Boy's death moves Russians here; Community joins in bid to adopt girl who lived with slain child

Date: 2003-12-23

Chicago Sun-Times
Author: Lucio Guerrero Dan Rozek

The calls came pouring into the state's Department of Children and Family Services on Monday from families looking to adopt a Russian youngster whose mother is being charged with killing her 6-year-old brother.

"It's just one of those stories that has touched the hearts of people all over the area," said Jill Manuel, spokeswoman for the Chicago DCFS office. "It is such a heartbreaking story."

Police said the mother, Irma Pavlis, shook, struck and beat Alex M. Pavlis to death Thursday, only a month after adopting the boy and girl from Russia.

Bail for Pavlis was set at $3 million Monday during a brief court appearance before Cook County Judge Karen Thompson-Tobin in Rolling Meadows.

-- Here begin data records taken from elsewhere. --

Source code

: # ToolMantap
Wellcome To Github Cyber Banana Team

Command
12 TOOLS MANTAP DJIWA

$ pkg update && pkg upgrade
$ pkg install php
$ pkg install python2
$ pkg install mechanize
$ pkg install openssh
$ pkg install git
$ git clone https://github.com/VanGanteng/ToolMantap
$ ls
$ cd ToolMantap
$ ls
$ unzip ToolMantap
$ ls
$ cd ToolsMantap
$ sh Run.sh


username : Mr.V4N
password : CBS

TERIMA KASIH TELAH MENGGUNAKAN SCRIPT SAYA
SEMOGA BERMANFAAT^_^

Prosecutors offered little new information about the child's death and didn't offer a motive for the beating allegedly by Pavlis, 32. Nor did they disclose any details of the recent adoption, said Tom Stanton, a spokesman for Cook County State's Attorney Dick Devine.

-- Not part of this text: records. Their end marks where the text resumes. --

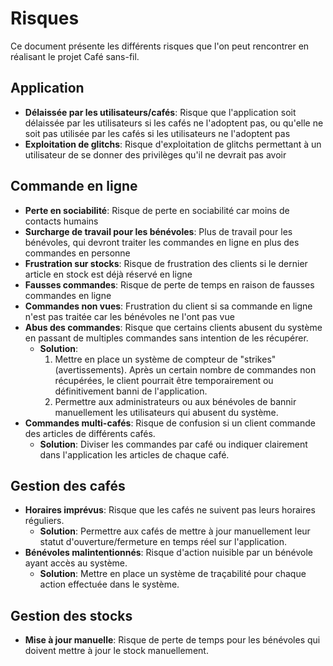 # Risques

Ce document présente les différents risques que l'on peut rencontrer en réalisant le projet Café sans-fil.

## Application

- **Délaissée par les utilisateurs/cafés**: Risque que l'application soit délaissée par les utilisateurs si les cafés ne l'adoptent pas, ou qu'elle ne soit pas utilisée par les cafés si les utilisateurs ne l'adoptent pas
- **Exploitation de glitchs**: Risque d'exploitation de glitchs permettant à un utilisateur de se donner des privilèges qu'il ne devrait pas avoir

## Commande en ligne

- **Perte en sociabilité**: Risque de perte en sociabilité car moins de contacts humains
- **Surcharge de travail pour les bénévoles**: Plus de travail pour les bénévoles, qui devront traiter les commandes en ligne en plus des commandes en personne
- **Frustration sur stocks**: Risque de frustration des clients si le dernier article en stock est déjà réservé en ligne
- **Fausses commandes**: Risque de perte de temps en raison de fausses commandes en ligne
- **Commandes non vues**: Frustration du client si sa commande en ligne n'est pas traitée car les bénévoles ne l'ont pas vue
- **Abus des commandes**: Risque que certains clients abusent du système en passant de multiples commandes sans intention de les récupérer.
  - **Solution**: 
    1. Mettre en place un système de compteur de "strikes" (avertissements). Après un certain nombre de commandes non récupérées, le client pourrait être temporairement ou définitivement banni de l'application.
    2. Permettre aux administrateurs ou aux bénévoles de bannir manuellement les utilisateurs qui abusent du système.
- **Commandes multi-cafés**: Risque de confusion si un client commande des articles de différents cafés.
  - **Solution**: Diviser les commandes par café ou indiquer clairement dans l'application les articles de chaque café.

## Gestion des cafés

- **Horaires imprévus**: Risque que les cafés ne suivent pas leurs horaires réguliers.
  - **Solution**: Permettre aux cafés de mettre à jour manuellement leur statut d'ouverture/fermeture en temps réel sur l'application.
- **Bénévoles malintentionnés**: Risque d'action nuisible par un bénévole ayant accès au système.
  - **Solution**: Mettre en place un système de traçabilité pour chaque action effectuée dans le système.

## Gestion des stocks

- **Mise à jour manuelle**: Risque de perte de temps pour les bénévoles qui doivent mettre à jour le stock manuellement.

Authorities began investigating after Pavlis made a 911 call Thursday to report her adopted son wasn't breathing. The boy was taken to the Alexian Brothers Medical Center, then airlifted to the Loyola University Medical Center, where he died the next day.

An autopsy showed the child had been beaten to death, Stanton said. Pavlis was taken into custody Saturday and charged Sunday with first-degree murder.

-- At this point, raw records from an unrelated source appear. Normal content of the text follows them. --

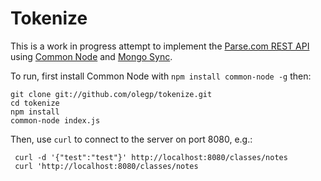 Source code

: # Tokenize

This is a work in progress attempt to implement the [Parse.com REST API](https://www.parse.com/docs/rest) using [Common Node](https://github.com/olegp/common-node/) and [Mongo Sync](https://github.com/olegp/mongo-sync/).

To run, first install Common Node with `npm install common-node -g` then:

    git clone git://github.com/olegp/tokenize.git
    cd tokenize
    npm install
    common-node index.js

Then, use `curl` to connect to the server on port 8080, e.g.:

     curl -d '{"test":"test"}' http://localhost:8080/classes/notes
     curl 'http://localhost:8080/classes/notes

Pavlis' husband has not been charged in the case, Stanton said. A 5-year-old girl also adopted by the couple from the same Russian town as Alex was taken into custody by the Illinois Department of Children and Family Services.

Pavlis and her husband lived in a second-floor, two-bedroom condo at the Savannah Trace condominiums in Schaumburg.

Not surprisingly, many of the calls that came into the DCFS office were from Russian Americans in the Chicago area. That community, mostly on the city's North Side and in Skokie, has grown considerably in the last 20 years. It is now close to one of the largest immigrant communities in the city.

According to the 2000 U.S. Census, about 102,900 people in Cook County identified themselves as Russian or Ukrainian.

News of the Russian orphan went out throughout the local Russian community.

"We've been reporting it all day on our newscasts," said Ellen Ostrov, manager of Northbrook-based New Life Russian Radio, which carries Russian-language programming in Chicago. "It is something that we have been talking about in the news."

Manuel said they are hoping that someone from the Chicago area's large Russian community come forward to help rear the girl

The Pavlises were not Russian and had tried to learn to speak the language before adopting the children, according to Manuel and others who knew the couple.

"What we are doing is looking for a home where Russian is spoken," Manuel said. "We want to find a home that will suit her needs. We want to find a place where she could communicate routinely in her language and not have to rely on a translator."

Russia has long been one of the leading countries in providing babies for U.S. families seeking adopted children. In 2002, almost 5,000 children were adopted to families in the United States. That is up considerably since 1992, when there were 324 Russian adoptions.

The average cost to adopt a Russian child is around $20,000.

DCFS spokeswoman Manuel said the couple had arranged the adoptions privately and did not use an agency. She said they did go to a private agency to obtain the home study that is required by state agencies and immigration authorities for international adoption.

Manuel said the home study revealed no criminal background for either parent and no connection with either child abuse or neglect.